EXERCISE DETAILS =
Report each line of the records below that holds the word "divided".

Start of RECORDED INFORMATION

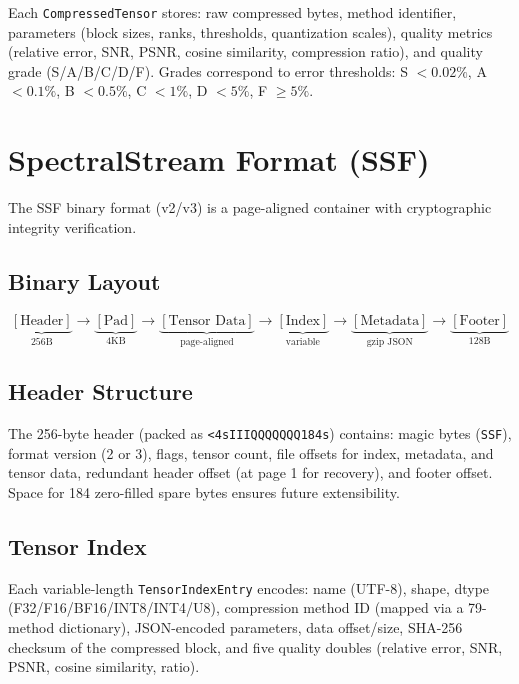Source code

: \documentclass[11pt,a4paper,twocolumn]{article}
\begin{document}
Each \texttt{CompressedTensor} stores: raw compressed bytes, method identifier, parameters (block sizes, ranks, thresholds, quantization scales), quality metrics (relative error, SNR, PSNR, cosine similarity, compression ratio), and quality grade (S/A/B/C/D/F). Grades correspond to error thresholds: S $<0.02\%$, A $<0.1\%$, B $<0.5\%$, C $<1\%$, D $<5\%$, F $\ge5\%$.

\section{SpectralStream Format (SSF)}
\label{sec:format}

The SSF binary format (v2/v3) is a page-aligned container with cryptographic integrity verification.

\subsection{Binary Layout}

\begin{equation}
	\label{eq:layout}
	\underbrace{[\text{Header}]}_{256\text{B}} \to \underbrace{[\text{Pad}]}_{\text{4KB}} \to \underbrace{[\text{Tensor Data}]}_{\text{page-aligned}} \to \underbrace{[\text{Index}]}_{\text{variable}} \to \underbrace{[\text{Metadata}]}_{\text{gzip JSON}} \to \underbrace{[\text{Footer}]}_{128\text{B}}
\end{equation}

\subsection{Header Structure}
The 256-byte header (packed as \texttt{<4sIIIQQQQQQQ184s}) contains: magic bytes (\texttt{SSF}), format version (2 or 3), flags, tensor count, file offsets for index, metadata, and tensor data, redundant header offset (at page 1 for recovery), and footer offset. Space for 184 zero-filled spare bytes ensures future extensibility.

\subsection{Tensor Index}
Each variable-length \texttt{TensorIndexEntry} encodes: name (UTF-8), shape, dtype (F32/F16/BF16/INT8/INT4/U8), compression method ID (mapped via a 79-method dictionary), JSON-encoded parameters, data offset/size, SHA-256 checksum of the compressed block, and five quality doubles (relative error, SNR, PSNR, cosine similarity, ratio).
\end{document}
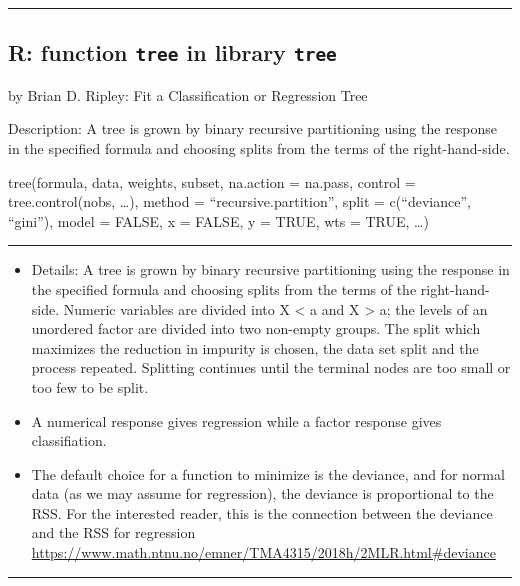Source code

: \documentclass[]{article}
\providecommand{\tightlist}{%
  \setlength{\itemsep}{0pt}\setlength{\parskip}{0pt}}
\begin{document}
\begin{center}\rule{0.5\linewidth}{\linethickness}\end{center}

\hypertarget{r-function-tree-in-library-tree}{%
\subsection{\texorpdfstring{R: function \texttt{tree} in library
\texttt{tree}}{R: function tree in library tree}}\label{r-function-tree-in-library-tree}}

by Brian D. Ripley: Fit a Classification or Regression Tree

Description: A tree is grown by binary recursive partitioning using the
response in the specified formula and choosing splits from the terms of
the right-hand-side.

tree(formula, data, weights, subset, na.action = na.pass, control =
tree.control(nobs, \ldots{}), method = ``recursive.partition'', split =
c(``deviance'', ``gini''), model = FALSE, x = FALSE, y = TRUE, wts =
TRUE, \ldots{})

\begin{center}\rule{0.5\linewidth}{\linethickness}\end{center}

\begin{itemize}
\tightlist
\item
  Details: A tree is grown by binary recursive partitioning using the
  response in the specified formula and choosing splits from the terms
  of the right-hand-side. Numeric variables are divided into X
  \textless{} a and X \textgreater{} a; the levels of an unordered
  factor are divided into two non-empty groups. The split which
  maximizes the reduction in impurity is chosen, the data set split and
  the process repeated. Splitting continues until the terminal nodes are
  too small or too few to be split.
\item
  A numerical response gives regression while a factor response gives
  classifiation.
\item
  The default choice for a function to minimize is the deviance, and for
  normal data (as we may assume for regression), the deviance is
  proportional to the RSS. For the interested reader, this is the
  connection between the deviance and the RSS for regression
  \url{https://www.math.ntnu.no/emner/TMA4315/2018h/2MLR.html\#deviance}
\end{itemize}

\begin{center}\rule{0.5\linewidth}{\linethickness}\end{center}
\end{document}
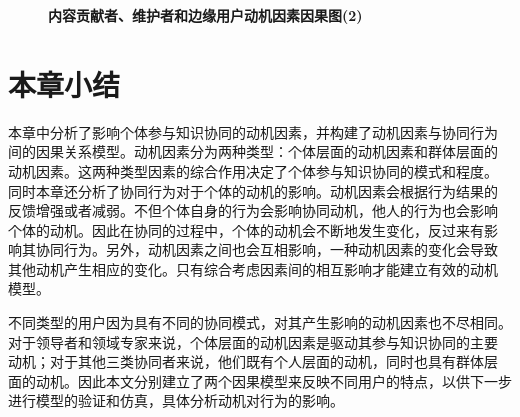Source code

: \begin{figure}[!htb]
  \centering
  \caption{\small{\textbf{内容贡献者、维护者和边缘用户动机因素因果图(2)}}}
  \label{fig:motive3}
\end{figure}

\section{本章小结}

本章中分析了影响个体参与知识协同的动机因素，并构建了动机因素与协同行为
间的因果关系模型。动机因素分为两种类型：个体层面的动机因素和群体层面的
动机因素。这两种类型因素的综合作用决定了个体参与知识协同的模式和程度。
同时本章还分析了协同行为对于个体的动机的影响。动机因素会根据行为结果的
反馈增强或者减弱。不但个体自身的行为会影响协同动机，他人的行为也会影响
个体的动机。因此在协同的过程中，个体的动机会不断地发生变化，反过来有影
响其协同行为。另外，动机因素之间也会互相影响，一种动机因素的变化会导致
其他动机产生相应的变化。只有综合考虑因素间的相互影响才能建立有效的动机
模型。

不同类型的用户因为具有不同的协同模式，对其产生影响的动机因素也不尽相同。
对于领导者和领域专家来说，个体层面的动机因素是驱动其参与知识协同的主要
动机；对于其他三类协同者来说，他们既有个人层面的动机，同时也具有群体层
面的动机。因此本文分别建立了两个因果模型来反映不同用户的特点，以供下一步
进行模型的验证和仿真，具体分析动机对行为的影响。
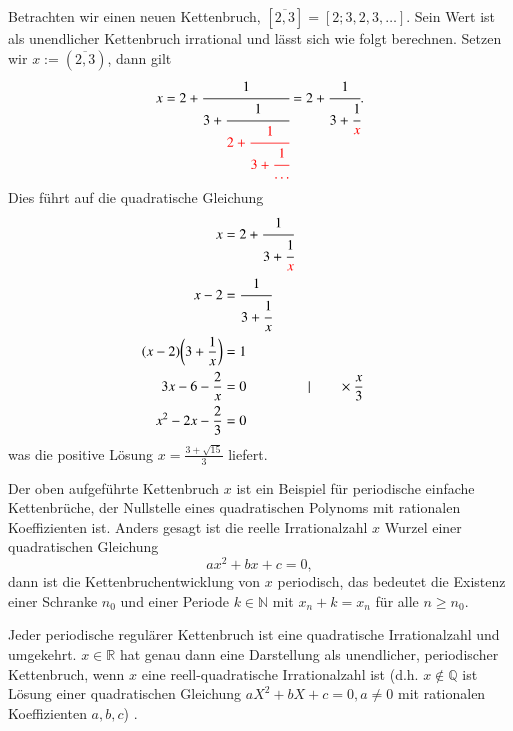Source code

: \begin{beispiel}
Betrachten wir einen neuen Kettenbruch, $[\overline{2,3}] =  [2;3,2,3,\dots]$.
Sein Wert ist als unendlicher Kettenbruch irrational und lässt sich
wie folgt berechnen. Setzen wir $x:=(\overline{2,3})$, dann gilt
\begin{equation}
x
=
2 + \cfrac{1}{3+\cfrac{1}{\color{red}2+\cfrac{1}{3+\cfrac{1}{\dots}}}}
=
2 + \cfrac{1}{3+\cfrac{1}{\color{red}x}}.
\end{equation}
Dies führt auf die quadratische Gleichung 
\begin{align*}
x &= 2 + \cfrac{1}{3+\cfrac{1}{{\color{red}x}}}
\\
x - 2 &= \cfrac{1}{3+\cfrac{1}{x}}
\\
(x - 2)\biggl(3 + \frac{1}{x}\biggr) &= 1
\\
3x - 6 - \frac{2}{x} &= 0 &&\vert \qquad\times\frac{x}{3}
\\
x^2 - 2x - \frac{2}{3} &= 0
\end{align*}
was die positive Lösung $x = \displaystyle \frac{3+\sqrt{15}}{3}$ liefert.
\end{beispiel}
Der oben aufgeführte Kettenbruch $x$ ist ein Beispiel für periodische
einfache Kettenbrüche, der Nullstelle eines quadratischen Polynoms
mit rationalen Koeffizienten ist. Anders gesagt ist die reelle
Irrationalzahl $x$ Wurzel einer quadratischen Gleichung
\begin{equation}
ax^2 + bx + c = 0,
\end{equation}
dann ist die Kettenbruchentwicklung von $x$ periodisch, das bedeutet
die Existenz einer Schranke $n_0$ und einer Periode $k \in \mathbb{N}$
mit $x_n+k = x_n$ für alle $n\ge n_0$.

\begin{satz}
Jeder periodische regulärer Kettenbruch ist eine quadratische
Irrationalzahl und umgekehrt. $x \in \mathbb{R}$ hat genau dann eine 
Darstellung als unendlicher, periodischer Kettenbruch, wenn $x$ eine
reell-quadratische Irrationalzahl ist (d.h. $x \notin \mathbb{Q}$ ist Lösung
einer quadratischen Gleichung $aX^2 + bX + c = 0, a \neq 0$ mit rationalen 
Koeffizienten $a,b,c$) \cite{kettenbruch:perron}.
\end{satz}

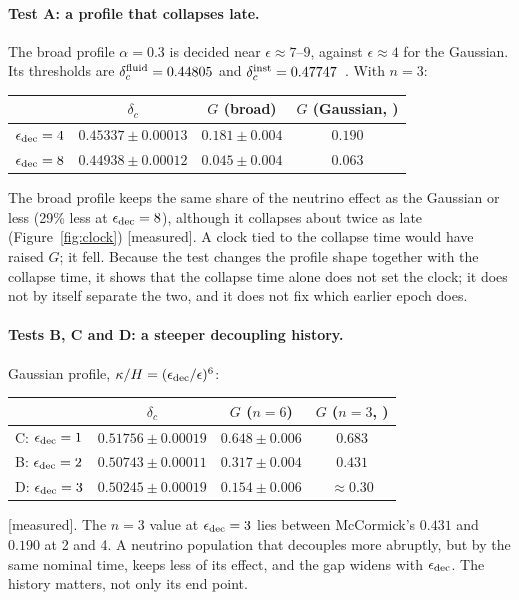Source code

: \documentclass[11pt]{article}
\newcommand{\grade}[1]{\textsf{\small[#1]}}
\begin{document}
\paragraph{Test A: a profile that collapses late.} The broad profile $\alpha=0.3$ is decided near $\epsilon\approx7$--$9$, against $\epsilon\approx4$ for the Gaussian. Its thresholds are $\delta_c^{\rm fluid}=0.44805$ and $\delta_c^{\rm inst}=0.47747$~\cite{McCcode}. With $n=3$:
\begin{center}\begin{tabular}{lccc}\toprule
& $\delta_c$ & $G$ (broad) & $G$ (Gaussian, \cite{McC}) \\\midrule
$\epsilon_{\rm dec}=4$ & $0.45337\pm0.00013$ & $0.181\pm0.004$ & $0.190$\\
$\epsilon_{\rm dec}=8$ & $0.44938\pm0.00012$ & $0.045\pm0.004$ & $0.063$\\\bottomrule\end{tabular}\end{center}
The broad profile keeps the same share of the neutrino effect as the Gaussian or less (29\% less at $\epsilon_{\rm dec}=8$), although it collapses about twice as late (Figure~\ref{fig:clock}) \grade{measured}. A clock tied to the collapse time would have raised $G$; it fell. Because the test changes the profile shape together with the collapse time, it shows that the collapse time alone does not set the clock; it does not by itself separate the two, and it does not fix which earlier epoch does.

\paragraph{Tests B, C and D: a steeper decoupling history.} Gaussian profile, $\kappa/H=(\epsilon_{\rm dec}/\epsilon)^6$:
\begin{center}\begin{tabular}{lccc}\toprule
& $\delta_c$ & $G$ ($n=6$) & $G$ ($n=3$, \cite{McC}) \\\midrule
C: $\epsilon_{\rm dec}=1$ & $0.51756\pm0.00019$ & $0.648\pm0.006$ & $0.683$\\
B: $\epsilon_{\rm dec}=2$ & $0.50743\pm0.00011$ & $0.317\pm0.004$ & $0.431$\\
D: $\epsilon_{\rm dec}=3$ & $0.50245\pm0.00019$ & $0.154\pm0.006$ & $\approx0.30$\\\bottomrule\end{tabular}\end{center}
\grade{measured}. The $n=3$ value at $\epsilon_{\rm dec}=3$ lies between McCormick's $0.431$ and $0.190$ at 2 and 4. A neutrino population that decouples more abruptly, but by the same nominal time, keeps less of its effect, and the gap widens with $\epsilon_{\rm dec}$. The history matters, not only its end point.
\end{document}
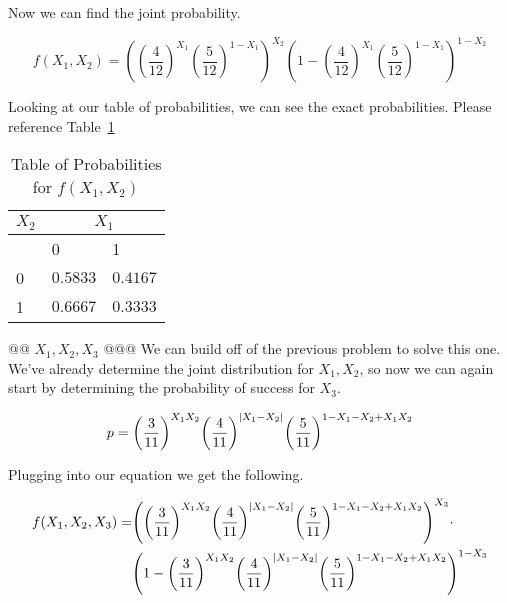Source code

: \documentclass[11pt]{article}\usepackage[]{graphicx}\usepackage[]{xcolor}
\begin{document}
\begin{easylist}[enumerate]
    Now we can find the joint probability.

    \[
        f(X_1, X_2) = { \left( { \left( \frac{4}{12} \right) }^{X_1} { \left( \frac{5}{12} \right) }^{1 - X_1} \right) }^{X_2}
        { \left( 1 - { \left( \frac{4}{12} \right) }^{X_1} { \left( \frac{5}{12} \right) }^{1 - X_1} \right) }^{1 - X_2}
    \]




    Looking at our table of probabilities, we can see the exact probabilities. Please reference
    Table~\ref{table:probs.a}

    \begin{table}
        \centering
        \begin{tabular}{|l|l|l|}
            \hline
            $X_2$ & \multicolumn{2}{|c|}{$X_1$}\\
            \hline
            & 0 & 1\\
            \hline
            0 & $0.5833$ & $0.4167$\\
            1 & $0.6667$ & $0.3333$\\
            \hline
        \end{tabular}
        \caption{Table of Probabilities for $f(X_1, X_2)$}
        \label{table:probs.a}
    \end{table}

    @@ $X_1, X_2, X_3$
    @@@ We can build off of the previous problem to solve this one. We've already determine the joint distribution for
    $X_1, X_2$, so now we can again start by determining the probability of success for $X_3$.

    \[
        p = { \left( \frac{3}{11} \right) }^{X_1 X_2}
            { \left( \frac{4}{11} \right) }^{\left\lvert X_1 - X_2 \right\rvert}
            { \left( \frac{5}{11} \right) }^{1 - X_1 - X_2 + X_1 X_2}
    \]

    Plugging into our equation we get the following.

    \[
        \begin{aligned}
            f(X_1, X_2, X_3) =& { \left( { \left( \frac{3}{11} \right) }^{X_1 X_2}
                                        { \left( \frac{4}{11} \right) }^{\left\lvert X_1 - X_2 \right\rvert}
                                        { \left( \frac{5}{11} \right) }^{1 - X_1 - X_2 + X_1 X_2}
                                 \right) }^{X_3} \cdot \\
                              & { \left( 1 - { \left( \frac{3}{11} \right) }^{X_1 X_2}
                                        { \left( \frac{4}{11} \right) }^{\left\lvert X_1 - X_2 \right\rvert}
                                        { \left( \frac{5}{11} \right) }^{1 - X_1 - X_2 + X_1 X_2}
                                 \right) }^{1 - X_3}
         \end{aligned}
    \]





\end{easylist}
\end{document}
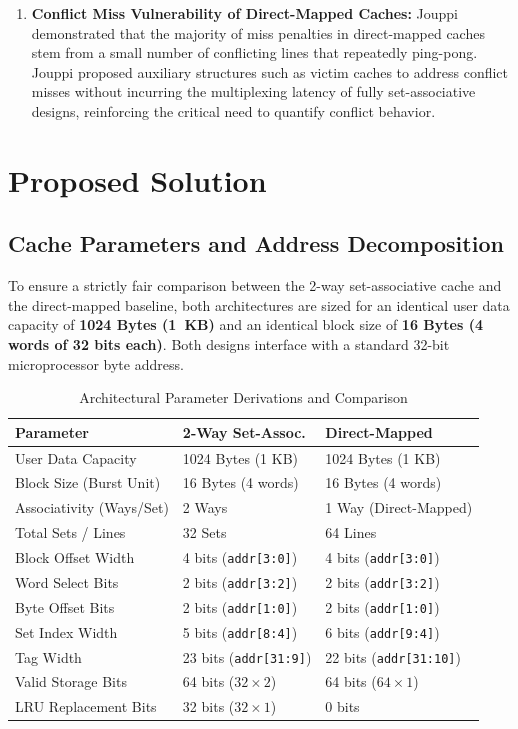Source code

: \documentclass[journal,10pt,twocolumn]{IEEEtran}
\begin{document}
\begin{enumerate}
    \item \textbf{Conflict Miss Vulnerability of Direct-Mapped Caches:} Jouppi~\cite{jouppi1990improving} demonstrated that the majority of miss penalties in direct-mapped caches stem from a small number of conflicting lines that repeatedly ping-pong. Jouppi proposed auxiliary structures such as victim caches to address conflict misses without incurring the multiplexing latency of fully set-associative designs, reinforcing the critical need to quantify conflict behavior.
\end{enumerate}

\section{Proposed Solution}

\subsection{Cache Parameters and Address Decomposition}
To ensure a strictly fair comparison between the 2-way set-associative cache and the direct-mapped baseline, both architectures are sized for an identical user data capacity of \textbf{1024 Bytes (1~KB)} and an identical block size of \textbf{16 Bytes (4 words of 32 bits each)}. Both designs interface with a standard 32-bit microprocessor byte address.

\begin{table}[htbp]
\centering
\caption{Architectural Parameter Derivations and Comparison}
\label{tab:params}
\begin{tabular}{p{2.6cm}p{2.3cm}p{2.3cm}}
\toprule
\textbf{Parameter} & \textbf{2-Way Set-Assoc.} & \textbf{Direct-Mapped} \\
\midrule
User Data Capacity & 1024 Bytes (1 KB) & 1024 Bytes (1 KB) \\
Block Size (Burst Unit) & 16 Bytes (4 words) & 16 Bytes (4 words) \\
Associativity (Ways/Set) & 2 Ways & 1 Way (Direct-Mapped) \\
Total Sets / Lines & 32 Sets & 64 Lines \\
Block Offset Width & 4 bits (\texttt{addr[3:0]}) & 4 bits (\texttt{addr[3:0]}) \\
Word Select Bits & 2 bits (\texttt{addr[3:2]}) & 2 bits (\texttt{addr[3:2]}) \\
Byte Offset Bits & 2 bits (\texttt{addr[1:0]}) & 2 bits (\texttt{addr[1:0]}) \\
Set Index Width & 5 bits (\texttt{addr[8:4]}) & 6 bits (\texttt{addr[9:4]}) \\
Tag Width & 23 bits (\texttt{addr[31:9]}) & 22 bits (\texttt{addr[31:10]}) \\
Valid Storage Bits & 64 bits ($32 \times 2$) & 64 bits ($64 \times 1$) \\
LRU Replacement Bits & 32 bits ($32 \times 1$) & 0 bits \\
\bottomrule
\end{tabular}
\end{table}
\end{document}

End of RECORDED INFORMATION

REPLY TO THE TASK =
  of the right-hand-side. Numeric variables are divided into X
  factor are divided into two non-empty groups. The split which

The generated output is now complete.